Han Han menunjuk ke bawah, Lulu menengok ke arah biruang dan gadis ini mengeluarkan jerit. Han Han cepat menyambar ular itu dan ia pegang pada lehernya. Dengan mudah ia melepaskan belitan tubuh ular dari tangan lulu dan gadis ini pun tidak mempedulikan lagi kepada ular itu, melainkan cepat menubruk tubuh biruang sambil memekik-mekik memanggil.
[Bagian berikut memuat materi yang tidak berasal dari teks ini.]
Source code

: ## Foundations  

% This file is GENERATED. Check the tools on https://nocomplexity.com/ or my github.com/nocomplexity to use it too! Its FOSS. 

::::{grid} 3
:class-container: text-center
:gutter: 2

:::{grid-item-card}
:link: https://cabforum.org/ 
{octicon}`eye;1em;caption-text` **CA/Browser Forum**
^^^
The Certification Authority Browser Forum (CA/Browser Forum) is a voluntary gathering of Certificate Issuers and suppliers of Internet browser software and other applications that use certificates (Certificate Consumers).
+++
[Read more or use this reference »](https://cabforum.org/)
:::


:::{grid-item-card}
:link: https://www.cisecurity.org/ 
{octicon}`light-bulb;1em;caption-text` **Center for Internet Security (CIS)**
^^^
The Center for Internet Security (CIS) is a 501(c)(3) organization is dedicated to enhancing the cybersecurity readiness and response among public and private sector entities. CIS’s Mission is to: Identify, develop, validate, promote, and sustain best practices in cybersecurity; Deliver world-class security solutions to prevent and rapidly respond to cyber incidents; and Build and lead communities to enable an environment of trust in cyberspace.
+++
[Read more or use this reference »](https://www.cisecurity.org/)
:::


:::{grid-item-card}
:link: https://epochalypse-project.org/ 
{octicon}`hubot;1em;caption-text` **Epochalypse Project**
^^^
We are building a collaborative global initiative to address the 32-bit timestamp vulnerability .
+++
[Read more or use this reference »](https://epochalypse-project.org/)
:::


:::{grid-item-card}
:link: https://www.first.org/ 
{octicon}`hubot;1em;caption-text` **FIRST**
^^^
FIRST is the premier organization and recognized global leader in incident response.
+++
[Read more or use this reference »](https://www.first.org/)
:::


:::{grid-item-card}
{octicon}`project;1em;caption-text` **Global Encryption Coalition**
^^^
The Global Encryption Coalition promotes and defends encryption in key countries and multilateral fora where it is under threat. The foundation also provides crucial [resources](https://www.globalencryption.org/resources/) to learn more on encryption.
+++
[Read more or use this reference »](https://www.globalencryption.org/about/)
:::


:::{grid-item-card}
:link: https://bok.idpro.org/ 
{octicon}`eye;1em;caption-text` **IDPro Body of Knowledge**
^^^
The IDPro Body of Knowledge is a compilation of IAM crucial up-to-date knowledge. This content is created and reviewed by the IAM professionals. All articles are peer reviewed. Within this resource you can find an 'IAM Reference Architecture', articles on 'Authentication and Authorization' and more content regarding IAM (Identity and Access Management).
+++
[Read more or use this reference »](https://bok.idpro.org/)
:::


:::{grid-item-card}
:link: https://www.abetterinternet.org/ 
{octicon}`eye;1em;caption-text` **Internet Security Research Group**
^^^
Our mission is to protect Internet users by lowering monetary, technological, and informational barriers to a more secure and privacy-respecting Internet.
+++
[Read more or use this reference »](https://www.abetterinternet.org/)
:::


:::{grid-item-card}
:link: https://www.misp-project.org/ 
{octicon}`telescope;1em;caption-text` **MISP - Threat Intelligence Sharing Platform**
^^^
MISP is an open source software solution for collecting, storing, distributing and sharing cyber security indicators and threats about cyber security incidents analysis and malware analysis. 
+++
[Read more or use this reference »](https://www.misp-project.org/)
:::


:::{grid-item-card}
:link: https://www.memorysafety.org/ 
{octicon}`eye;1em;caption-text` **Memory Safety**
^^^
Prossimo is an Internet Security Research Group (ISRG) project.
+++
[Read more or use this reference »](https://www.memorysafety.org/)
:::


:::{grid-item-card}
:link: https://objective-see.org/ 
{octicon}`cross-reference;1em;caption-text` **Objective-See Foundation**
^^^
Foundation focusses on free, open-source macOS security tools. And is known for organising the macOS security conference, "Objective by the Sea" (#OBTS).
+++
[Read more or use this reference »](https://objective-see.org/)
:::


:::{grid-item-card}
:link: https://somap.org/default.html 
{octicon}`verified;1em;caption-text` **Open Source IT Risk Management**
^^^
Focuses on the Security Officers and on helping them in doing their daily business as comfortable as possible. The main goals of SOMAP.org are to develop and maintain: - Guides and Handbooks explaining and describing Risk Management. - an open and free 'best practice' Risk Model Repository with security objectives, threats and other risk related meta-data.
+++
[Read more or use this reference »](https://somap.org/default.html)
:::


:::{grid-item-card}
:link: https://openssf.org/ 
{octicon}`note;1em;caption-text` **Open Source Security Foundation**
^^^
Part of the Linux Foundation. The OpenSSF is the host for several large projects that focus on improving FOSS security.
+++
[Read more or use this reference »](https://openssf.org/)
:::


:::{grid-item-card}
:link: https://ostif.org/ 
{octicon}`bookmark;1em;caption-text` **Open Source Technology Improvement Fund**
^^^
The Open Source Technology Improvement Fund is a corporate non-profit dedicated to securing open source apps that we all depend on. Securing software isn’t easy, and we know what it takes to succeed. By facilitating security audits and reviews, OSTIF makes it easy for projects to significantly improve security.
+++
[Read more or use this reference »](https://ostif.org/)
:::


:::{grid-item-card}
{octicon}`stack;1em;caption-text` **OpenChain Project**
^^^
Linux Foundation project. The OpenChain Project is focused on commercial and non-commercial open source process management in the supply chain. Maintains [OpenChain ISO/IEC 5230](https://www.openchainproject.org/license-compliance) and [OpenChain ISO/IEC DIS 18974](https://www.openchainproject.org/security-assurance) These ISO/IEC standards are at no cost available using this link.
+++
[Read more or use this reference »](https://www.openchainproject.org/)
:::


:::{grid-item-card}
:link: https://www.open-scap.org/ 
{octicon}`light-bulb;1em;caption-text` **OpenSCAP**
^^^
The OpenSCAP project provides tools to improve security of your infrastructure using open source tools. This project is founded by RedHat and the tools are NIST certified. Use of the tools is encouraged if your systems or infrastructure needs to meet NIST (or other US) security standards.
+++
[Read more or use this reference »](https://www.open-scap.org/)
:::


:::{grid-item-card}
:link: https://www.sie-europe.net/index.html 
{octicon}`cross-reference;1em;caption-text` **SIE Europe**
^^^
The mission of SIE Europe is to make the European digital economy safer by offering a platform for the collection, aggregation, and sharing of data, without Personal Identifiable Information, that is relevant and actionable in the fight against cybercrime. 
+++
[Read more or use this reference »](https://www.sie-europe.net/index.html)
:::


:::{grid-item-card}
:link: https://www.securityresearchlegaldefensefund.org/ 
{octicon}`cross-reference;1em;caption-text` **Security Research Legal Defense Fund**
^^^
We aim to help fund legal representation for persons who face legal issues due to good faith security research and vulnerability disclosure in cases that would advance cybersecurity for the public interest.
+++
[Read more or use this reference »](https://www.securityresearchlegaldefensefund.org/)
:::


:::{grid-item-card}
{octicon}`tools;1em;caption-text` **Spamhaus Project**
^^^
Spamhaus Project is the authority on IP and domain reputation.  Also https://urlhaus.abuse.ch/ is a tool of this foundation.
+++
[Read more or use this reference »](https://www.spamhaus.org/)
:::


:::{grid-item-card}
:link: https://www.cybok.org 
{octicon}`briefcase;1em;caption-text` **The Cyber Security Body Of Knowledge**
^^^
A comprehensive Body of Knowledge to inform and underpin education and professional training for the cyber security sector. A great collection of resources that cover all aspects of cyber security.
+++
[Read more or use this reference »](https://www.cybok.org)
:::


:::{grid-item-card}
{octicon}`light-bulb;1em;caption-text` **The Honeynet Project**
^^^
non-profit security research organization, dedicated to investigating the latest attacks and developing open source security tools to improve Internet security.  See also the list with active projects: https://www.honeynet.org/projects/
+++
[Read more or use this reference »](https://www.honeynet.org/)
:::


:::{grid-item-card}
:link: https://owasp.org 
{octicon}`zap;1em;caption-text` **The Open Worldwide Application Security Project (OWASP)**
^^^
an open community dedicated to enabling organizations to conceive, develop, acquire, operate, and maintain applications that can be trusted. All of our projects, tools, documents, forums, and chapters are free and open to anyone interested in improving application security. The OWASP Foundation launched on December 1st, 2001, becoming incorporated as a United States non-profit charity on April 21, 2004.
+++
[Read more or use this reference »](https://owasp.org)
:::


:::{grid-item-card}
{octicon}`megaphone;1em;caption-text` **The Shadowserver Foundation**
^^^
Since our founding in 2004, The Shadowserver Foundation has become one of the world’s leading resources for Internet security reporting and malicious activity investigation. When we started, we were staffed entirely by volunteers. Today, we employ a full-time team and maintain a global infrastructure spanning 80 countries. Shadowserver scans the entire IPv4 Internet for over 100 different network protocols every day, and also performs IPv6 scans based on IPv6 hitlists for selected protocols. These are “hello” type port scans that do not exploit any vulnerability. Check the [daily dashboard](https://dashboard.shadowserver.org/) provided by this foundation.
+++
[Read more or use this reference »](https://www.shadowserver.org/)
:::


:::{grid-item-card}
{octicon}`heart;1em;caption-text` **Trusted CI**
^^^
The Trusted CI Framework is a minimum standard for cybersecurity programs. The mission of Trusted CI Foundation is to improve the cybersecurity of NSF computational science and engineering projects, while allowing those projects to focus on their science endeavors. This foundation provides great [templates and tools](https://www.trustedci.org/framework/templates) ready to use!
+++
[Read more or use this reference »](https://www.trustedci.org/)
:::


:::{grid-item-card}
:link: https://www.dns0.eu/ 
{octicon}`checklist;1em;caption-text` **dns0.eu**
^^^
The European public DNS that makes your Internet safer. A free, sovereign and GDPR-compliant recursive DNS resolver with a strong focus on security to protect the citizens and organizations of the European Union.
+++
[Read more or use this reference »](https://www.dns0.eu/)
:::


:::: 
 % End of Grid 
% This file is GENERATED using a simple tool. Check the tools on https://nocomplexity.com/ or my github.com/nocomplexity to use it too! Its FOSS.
"Paman Biruang.... Paman.....!”

Akan tetapi biruang es itu telah mati dalam keadaan yang mengerikan karena mukanya yang putih menjadi biru sedangkan kulit pada telapak keempat kakinya ada totol-totol merah.






Sampai lama Lulu menangisi biruang yang mati itu. Kemudian baru Lulu teringat mengapa Han Han tidak ikut menangisi biruang yang mati. Ketika ia menengok, ia melihat Han Han berdiri di bawah pohon yang tidak berdaun, entah sedang melakukan apa, hanya tampak olehnya asap mengebul seolah-olah kakaknya itu sedang membakar sesuatu.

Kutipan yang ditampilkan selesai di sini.